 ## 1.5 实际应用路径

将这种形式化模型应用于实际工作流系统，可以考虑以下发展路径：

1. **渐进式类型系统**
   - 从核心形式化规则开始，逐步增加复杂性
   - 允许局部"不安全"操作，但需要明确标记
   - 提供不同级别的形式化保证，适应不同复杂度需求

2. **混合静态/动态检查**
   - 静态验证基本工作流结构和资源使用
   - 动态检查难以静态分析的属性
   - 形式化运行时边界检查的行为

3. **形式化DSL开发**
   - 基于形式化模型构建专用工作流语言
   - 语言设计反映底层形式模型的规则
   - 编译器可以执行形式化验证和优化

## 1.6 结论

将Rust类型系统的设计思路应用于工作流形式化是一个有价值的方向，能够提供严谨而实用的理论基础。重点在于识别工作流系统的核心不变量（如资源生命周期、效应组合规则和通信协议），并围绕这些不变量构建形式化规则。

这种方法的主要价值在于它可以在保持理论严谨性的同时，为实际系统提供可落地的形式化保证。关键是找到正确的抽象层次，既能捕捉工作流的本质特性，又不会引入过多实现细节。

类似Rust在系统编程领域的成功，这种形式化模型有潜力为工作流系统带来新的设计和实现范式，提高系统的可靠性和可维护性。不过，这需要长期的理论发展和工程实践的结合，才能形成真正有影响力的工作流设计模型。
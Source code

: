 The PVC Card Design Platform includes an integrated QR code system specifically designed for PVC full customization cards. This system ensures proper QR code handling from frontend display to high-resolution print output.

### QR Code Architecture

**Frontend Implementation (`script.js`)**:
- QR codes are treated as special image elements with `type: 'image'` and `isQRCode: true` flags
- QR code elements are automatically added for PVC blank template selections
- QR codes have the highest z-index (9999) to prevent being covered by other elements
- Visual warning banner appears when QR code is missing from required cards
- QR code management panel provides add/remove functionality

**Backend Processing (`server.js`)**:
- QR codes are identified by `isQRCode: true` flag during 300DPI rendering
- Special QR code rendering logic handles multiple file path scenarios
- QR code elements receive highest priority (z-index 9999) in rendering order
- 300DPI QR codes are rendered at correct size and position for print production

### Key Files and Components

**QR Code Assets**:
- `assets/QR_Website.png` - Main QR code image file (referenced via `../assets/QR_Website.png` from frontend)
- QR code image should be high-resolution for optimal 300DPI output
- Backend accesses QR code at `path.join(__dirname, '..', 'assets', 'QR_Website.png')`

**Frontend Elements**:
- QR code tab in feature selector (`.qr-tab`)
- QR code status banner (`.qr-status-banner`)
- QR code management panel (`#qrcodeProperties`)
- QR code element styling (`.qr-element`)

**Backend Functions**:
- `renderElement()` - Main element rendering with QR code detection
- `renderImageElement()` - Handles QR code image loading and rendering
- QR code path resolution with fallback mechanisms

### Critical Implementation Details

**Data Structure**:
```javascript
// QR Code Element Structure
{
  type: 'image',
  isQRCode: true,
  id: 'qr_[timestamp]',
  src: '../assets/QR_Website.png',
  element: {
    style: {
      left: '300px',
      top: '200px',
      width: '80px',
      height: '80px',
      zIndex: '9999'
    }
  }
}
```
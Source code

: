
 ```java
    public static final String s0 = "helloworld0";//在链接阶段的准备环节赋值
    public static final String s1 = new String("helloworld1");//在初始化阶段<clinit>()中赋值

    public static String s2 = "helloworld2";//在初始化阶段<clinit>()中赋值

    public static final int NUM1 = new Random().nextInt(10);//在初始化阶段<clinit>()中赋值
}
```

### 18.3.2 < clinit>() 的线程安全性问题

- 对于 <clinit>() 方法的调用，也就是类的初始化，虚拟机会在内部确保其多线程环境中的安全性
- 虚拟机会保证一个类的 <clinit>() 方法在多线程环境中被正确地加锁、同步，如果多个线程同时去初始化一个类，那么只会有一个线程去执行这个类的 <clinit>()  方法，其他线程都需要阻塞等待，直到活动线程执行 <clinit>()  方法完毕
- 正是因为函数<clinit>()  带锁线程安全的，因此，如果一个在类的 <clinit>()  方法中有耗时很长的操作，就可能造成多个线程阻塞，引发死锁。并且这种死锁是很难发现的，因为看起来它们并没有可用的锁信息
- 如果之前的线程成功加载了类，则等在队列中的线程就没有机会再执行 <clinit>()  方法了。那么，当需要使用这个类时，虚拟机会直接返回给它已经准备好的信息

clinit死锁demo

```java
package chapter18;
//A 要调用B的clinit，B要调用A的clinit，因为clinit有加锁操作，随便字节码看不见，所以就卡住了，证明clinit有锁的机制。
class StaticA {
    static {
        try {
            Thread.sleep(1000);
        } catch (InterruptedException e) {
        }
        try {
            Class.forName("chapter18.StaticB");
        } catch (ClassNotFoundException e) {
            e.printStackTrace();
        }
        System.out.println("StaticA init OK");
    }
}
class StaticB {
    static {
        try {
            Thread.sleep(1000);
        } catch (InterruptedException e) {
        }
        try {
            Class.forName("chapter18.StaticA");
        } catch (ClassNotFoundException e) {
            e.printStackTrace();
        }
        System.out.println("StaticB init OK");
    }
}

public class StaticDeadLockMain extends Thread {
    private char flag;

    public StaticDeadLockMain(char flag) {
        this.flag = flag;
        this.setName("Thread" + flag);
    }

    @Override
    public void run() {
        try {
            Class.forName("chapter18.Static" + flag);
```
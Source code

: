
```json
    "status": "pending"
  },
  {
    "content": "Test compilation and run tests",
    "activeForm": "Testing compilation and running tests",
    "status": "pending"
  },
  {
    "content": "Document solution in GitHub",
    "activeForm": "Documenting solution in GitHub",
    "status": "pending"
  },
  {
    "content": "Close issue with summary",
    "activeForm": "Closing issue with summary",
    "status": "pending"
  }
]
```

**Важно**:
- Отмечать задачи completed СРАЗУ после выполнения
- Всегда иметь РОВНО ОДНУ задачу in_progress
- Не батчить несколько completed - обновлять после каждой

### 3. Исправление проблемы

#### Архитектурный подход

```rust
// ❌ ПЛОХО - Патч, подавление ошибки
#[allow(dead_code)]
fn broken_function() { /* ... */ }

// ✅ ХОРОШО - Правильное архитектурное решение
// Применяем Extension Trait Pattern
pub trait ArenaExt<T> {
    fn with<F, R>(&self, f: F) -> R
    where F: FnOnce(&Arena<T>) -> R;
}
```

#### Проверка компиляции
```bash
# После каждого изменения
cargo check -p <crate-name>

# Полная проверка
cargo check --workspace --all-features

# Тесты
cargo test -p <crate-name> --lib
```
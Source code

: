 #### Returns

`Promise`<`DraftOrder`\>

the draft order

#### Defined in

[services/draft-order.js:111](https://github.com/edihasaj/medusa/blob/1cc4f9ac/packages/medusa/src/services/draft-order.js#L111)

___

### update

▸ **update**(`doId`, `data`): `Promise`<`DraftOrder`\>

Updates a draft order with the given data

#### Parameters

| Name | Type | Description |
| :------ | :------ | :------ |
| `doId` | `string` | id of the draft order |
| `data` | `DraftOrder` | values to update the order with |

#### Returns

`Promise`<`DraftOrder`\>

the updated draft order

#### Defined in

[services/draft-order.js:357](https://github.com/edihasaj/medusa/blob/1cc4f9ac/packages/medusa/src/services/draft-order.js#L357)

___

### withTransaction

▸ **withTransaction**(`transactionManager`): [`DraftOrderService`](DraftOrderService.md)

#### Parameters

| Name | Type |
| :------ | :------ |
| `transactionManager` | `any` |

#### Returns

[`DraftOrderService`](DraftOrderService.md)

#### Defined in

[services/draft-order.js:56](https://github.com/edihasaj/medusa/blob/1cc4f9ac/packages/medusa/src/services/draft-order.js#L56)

######

» **Work instructions**
Identify how many lines in the entries above include the string "doId", then state that number alone.

» **Your response**
2